From the records, pick out and copy each line containing "github".

* * * * *

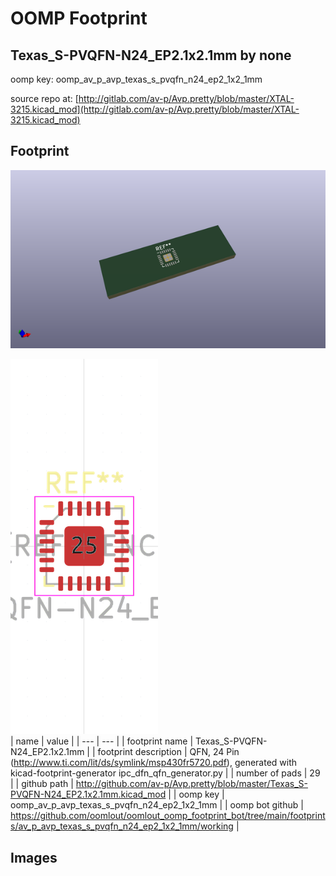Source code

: # OOMP Footprint  
## Texas_S-PVQFN-N24_EP2.1x2.1mm  by none  
  
oomp key: oomp_av_p_avp_texas_s_pvqfn_n24_ep2_1x2_1mm  
  
source repo at: [http://gitlab.com/av-p/Avp.pretty/blob/master/XTAL-3215.kicad_mod](http://gitlab.com/av-p/Avp.pretty/blob/master/XTAL-3215.kicad_mod)  
## Footprint  
  
[![working_kicad_pcb_3d.png](working_kicad_pcb_3d_600.png)](working_kicad_pcb_3d.png)  
  
[![working.png](working_600.png)](working.png)  
| name | value | 
| --- | --- | 
| footprint name | Texas_S-PVQFN-N24_EP2.1x2.1mm | 
| footprint description | QFN, 24 Pin (http://www.ti.com/lit/ds/symlink/msp430fr5720.pdf), generated with kicad-footprint-generator ipc_dfn_qfn_generator.py | 
| number of pads | 29 | 
| github path | http://github.com/av-p/Avp.pretty/blob/master/Texas_S-PVQFN-N24_EP2.1x2.1mm.kicad_mod | 
| oomp key | oomp_av_p_avp_texas_s_pvqfn_n24_ep2_1x2_1mm | 
| oomp bot github | https://github.com/oomlout/oomlout_oomp_footprint_bot/tree/main/footprints/av_p_avp_texas_s_pvqfn_n24_ep2_1x2_1mm/working | 
## Images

* * * * *

FINISHED TASK ->
| github path | http://github.com/av-p/Avp.pretty/blob/master/Texas_S-PVQFN-N24_EP2.1x2.1mm.kicad_mod | 
| oomp bot github | https://github.com/oomlout/oomlout_oomp_footprint_bot/tree/main/footprints/av_p_avp_texas_s_pvqfn_n24_ep2_1x2_1mm/working | 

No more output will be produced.